Соломон Воложин - О сколько нам открытий чудных.. Страница 31
Соломон Воложин - О сколько нам открытий чудных.. читать онлайн бесплатно
И вот Музиль еще в 1905 году задумал свой роман. Перед первой мировой войной стал его писать. И писал аж до второй и во время второй, не доводя действия до лета 1914‑го. Чувствовал, наверно, что вещь будет актуальна на века. И я, — со своей идеей фикс о повторяющихся в веках и изменяющихся по синусоиде идеалах (с вылетами вон с синусоиды на ее перегибах), — подтверждаю теперь, что Музиль актуален и сегодня. Мир, — западный, по крайней мере, — опять изнывает от сытости. И, — это предрекают некоторые, — человечество вступает в эпоху межцивилизационных конфронтаций (а исламская революция — первая ласточка). Мир опять находится в точке нижнего перегиба Синусоиды изменения идеалов, где от нее — Синусоиды — ответвляется вылет с нее субвниз, в неоницшеанство, в неофашизм и т. д.
Музиль каждой из ипостасей этого субниза не сочувствует. Но становиться в обличительную позу сатирика или публициста тоже не хочет: сатира ведь наиболее тенденциозный, следовательно, наименее художественный род искусства из четверки (лирики, эпоса, драмы и сатиры), а публицистика — уж и вовсе за гранью искусства. Музиль же — художник. И — он выбирает якобы почти научную, объективную точку зрения на изображаемую всеобщую тенденцию субвниз — психологизм.
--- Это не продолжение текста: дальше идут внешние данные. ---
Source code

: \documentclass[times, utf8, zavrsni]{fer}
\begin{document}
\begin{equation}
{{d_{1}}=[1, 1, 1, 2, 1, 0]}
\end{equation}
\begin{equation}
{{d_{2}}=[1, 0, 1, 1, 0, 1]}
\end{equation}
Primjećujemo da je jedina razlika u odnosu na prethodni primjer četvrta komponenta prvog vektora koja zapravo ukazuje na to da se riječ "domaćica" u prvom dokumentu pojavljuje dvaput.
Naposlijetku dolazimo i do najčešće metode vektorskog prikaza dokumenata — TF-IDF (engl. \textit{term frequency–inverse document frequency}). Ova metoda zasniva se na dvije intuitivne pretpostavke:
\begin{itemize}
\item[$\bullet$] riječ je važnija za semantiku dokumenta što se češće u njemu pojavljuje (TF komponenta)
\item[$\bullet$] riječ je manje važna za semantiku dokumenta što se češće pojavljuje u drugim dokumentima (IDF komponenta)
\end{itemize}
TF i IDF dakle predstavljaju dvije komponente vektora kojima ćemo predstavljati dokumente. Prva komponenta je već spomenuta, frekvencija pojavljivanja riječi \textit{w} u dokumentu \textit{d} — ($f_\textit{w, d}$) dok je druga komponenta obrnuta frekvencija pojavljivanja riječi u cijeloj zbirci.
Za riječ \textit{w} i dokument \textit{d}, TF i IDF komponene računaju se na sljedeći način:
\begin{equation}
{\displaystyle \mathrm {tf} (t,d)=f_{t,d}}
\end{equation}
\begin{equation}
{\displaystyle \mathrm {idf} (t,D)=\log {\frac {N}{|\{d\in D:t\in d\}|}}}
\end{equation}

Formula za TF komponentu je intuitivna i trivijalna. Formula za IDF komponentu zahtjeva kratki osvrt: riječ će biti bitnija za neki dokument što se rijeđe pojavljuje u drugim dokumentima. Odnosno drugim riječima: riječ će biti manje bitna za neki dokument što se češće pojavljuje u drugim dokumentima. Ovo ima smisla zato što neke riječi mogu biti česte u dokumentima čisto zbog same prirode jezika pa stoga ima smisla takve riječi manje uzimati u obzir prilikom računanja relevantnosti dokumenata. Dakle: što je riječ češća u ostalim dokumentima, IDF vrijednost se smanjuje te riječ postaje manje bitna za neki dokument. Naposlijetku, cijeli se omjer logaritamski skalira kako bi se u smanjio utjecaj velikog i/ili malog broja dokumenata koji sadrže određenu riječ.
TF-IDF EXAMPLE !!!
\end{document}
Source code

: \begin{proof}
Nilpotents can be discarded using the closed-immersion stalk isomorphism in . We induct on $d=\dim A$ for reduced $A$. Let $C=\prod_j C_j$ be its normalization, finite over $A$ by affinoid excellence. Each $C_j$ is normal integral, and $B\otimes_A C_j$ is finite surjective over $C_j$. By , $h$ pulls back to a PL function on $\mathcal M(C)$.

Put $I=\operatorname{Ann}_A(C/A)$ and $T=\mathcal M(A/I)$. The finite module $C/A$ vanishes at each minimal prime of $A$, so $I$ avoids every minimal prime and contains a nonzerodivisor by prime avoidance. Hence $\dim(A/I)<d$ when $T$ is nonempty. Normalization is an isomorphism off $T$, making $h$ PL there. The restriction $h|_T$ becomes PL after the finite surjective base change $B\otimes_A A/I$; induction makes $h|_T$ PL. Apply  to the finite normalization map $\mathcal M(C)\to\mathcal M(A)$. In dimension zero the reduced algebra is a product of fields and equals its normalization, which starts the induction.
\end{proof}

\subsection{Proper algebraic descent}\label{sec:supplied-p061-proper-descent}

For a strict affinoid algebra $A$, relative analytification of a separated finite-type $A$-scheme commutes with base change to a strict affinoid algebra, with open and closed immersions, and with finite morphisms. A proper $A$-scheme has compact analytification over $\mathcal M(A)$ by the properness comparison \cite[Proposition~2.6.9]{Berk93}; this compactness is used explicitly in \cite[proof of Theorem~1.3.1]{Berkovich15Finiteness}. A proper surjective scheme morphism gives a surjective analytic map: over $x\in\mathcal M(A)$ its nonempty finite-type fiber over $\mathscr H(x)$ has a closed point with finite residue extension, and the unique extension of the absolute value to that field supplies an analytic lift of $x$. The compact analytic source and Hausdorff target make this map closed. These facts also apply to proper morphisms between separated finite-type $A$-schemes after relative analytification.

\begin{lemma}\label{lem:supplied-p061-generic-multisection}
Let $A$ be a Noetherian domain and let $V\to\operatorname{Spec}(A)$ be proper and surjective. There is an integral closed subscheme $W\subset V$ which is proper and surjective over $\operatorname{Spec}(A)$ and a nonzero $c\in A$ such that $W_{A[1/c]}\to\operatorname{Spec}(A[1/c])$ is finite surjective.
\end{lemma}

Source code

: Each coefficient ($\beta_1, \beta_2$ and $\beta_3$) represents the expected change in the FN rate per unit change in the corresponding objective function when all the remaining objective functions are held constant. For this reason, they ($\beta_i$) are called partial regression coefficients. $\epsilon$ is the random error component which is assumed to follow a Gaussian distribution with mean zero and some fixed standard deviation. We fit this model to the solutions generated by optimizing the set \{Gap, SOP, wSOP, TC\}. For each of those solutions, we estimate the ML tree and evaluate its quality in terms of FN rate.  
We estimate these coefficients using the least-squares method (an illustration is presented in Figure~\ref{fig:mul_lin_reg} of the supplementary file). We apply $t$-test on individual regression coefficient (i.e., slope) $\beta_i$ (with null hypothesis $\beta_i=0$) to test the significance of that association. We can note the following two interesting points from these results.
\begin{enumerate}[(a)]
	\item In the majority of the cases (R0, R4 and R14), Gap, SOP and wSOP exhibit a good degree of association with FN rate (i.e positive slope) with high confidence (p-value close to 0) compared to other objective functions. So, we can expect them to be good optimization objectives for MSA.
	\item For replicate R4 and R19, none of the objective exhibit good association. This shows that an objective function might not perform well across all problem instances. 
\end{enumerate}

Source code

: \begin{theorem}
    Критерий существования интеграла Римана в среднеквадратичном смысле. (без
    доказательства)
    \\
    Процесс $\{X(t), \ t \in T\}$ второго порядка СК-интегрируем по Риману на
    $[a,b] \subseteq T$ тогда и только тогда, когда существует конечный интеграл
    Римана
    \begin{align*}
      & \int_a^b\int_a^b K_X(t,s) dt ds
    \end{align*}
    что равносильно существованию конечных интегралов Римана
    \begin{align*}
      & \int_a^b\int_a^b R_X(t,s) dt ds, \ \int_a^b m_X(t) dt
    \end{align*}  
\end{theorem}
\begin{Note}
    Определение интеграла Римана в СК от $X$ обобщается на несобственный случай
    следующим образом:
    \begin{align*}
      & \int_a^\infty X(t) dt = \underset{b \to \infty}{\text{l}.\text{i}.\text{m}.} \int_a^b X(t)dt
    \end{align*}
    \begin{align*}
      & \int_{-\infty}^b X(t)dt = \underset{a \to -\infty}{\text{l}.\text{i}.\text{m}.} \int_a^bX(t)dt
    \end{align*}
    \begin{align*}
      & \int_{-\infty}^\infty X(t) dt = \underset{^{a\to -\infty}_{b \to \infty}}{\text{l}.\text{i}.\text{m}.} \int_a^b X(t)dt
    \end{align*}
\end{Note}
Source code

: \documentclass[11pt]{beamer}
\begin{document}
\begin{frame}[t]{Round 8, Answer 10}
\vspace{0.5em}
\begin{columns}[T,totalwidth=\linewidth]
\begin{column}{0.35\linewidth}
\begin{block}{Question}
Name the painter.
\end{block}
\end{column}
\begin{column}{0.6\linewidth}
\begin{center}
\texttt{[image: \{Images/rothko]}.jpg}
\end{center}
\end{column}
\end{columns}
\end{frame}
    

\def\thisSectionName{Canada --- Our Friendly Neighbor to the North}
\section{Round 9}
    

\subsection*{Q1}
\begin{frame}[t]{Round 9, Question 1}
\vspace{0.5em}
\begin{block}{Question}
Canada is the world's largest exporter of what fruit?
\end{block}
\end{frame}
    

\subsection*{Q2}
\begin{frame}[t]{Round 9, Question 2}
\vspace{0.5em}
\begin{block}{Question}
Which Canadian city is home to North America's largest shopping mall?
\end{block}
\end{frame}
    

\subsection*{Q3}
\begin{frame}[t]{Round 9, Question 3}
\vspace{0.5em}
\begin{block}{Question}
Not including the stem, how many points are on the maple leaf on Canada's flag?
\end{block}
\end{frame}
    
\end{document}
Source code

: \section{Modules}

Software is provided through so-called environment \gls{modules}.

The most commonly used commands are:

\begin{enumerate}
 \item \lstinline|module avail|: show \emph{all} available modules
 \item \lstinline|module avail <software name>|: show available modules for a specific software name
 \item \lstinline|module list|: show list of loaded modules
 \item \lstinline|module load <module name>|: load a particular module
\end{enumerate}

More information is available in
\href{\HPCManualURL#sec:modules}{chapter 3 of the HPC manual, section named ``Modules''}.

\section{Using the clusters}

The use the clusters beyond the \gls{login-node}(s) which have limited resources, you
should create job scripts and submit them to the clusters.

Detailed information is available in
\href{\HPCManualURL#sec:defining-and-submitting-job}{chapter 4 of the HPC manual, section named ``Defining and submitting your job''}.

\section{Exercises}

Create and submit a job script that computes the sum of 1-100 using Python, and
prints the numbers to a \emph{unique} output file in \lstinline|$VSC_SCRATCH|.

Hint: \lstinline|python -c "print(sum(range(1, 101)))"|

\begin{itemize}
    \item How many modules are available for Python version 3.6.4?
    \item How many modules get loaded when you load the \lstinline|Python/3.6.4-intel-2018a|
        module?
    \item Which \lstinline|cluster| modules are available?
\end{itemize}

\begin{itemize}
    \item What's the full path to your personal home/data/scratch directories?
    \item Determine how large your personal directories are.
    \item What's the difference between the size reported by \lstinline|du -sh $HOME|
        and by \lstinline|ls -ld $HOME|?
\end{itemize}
Читаешь роман и прямо задумываешься: не перещеголял ли Музиль Льва Толстого?
Но сколько бы ни старался Музиль быть поменьше тенденциозным и предвзятым, сколько бы ни смягчал свое презрение, гнев и к довольству, и к упоминаемой реакции на довольство, низводя свой негативизм всего лишь до тонкой иронии, до легкого юмора и умной усмешки, — автору не удается отмежеваться от главного героя, супермена Ульриха, который находит–таки приемлемый автору–индивидуалисту вариант индивидуалистического же протеста против пошлого, легко достижимого идеала средних людей.
Эта находка сюжетно полностью проявляется во второй книге. Там кстати, как рояль в кустах, вдруг появляется сестра Ульриха Агата, и они, почти незнакомые друг с другом, влюбляются друг в друга, Агата бросает мужа, Ульрих — любовницу, и они удаляются от общества (от этой Акции, единственного, что еще связывало в последние месяцы Ульриха с обществом) и уединяются в маленьком дворце Ульриха в Вене, сказав всем, что они уехали, на чем роман и заканчивается, судя по посмертной публикации 14-ти последних глав. Так что неизвестно, чем бы его закончил автор, доживи он до их публикации сам.
Знал ли Музиль в 1905‑м году, до чего он доведет своего Ульриха? — Может, и нет, судя по неожиданности вторжения в сюжет Агаты. Но уже в первой книге он всячески обелил своего любимца от всего, что могло бы ему повредить в мнении читателей.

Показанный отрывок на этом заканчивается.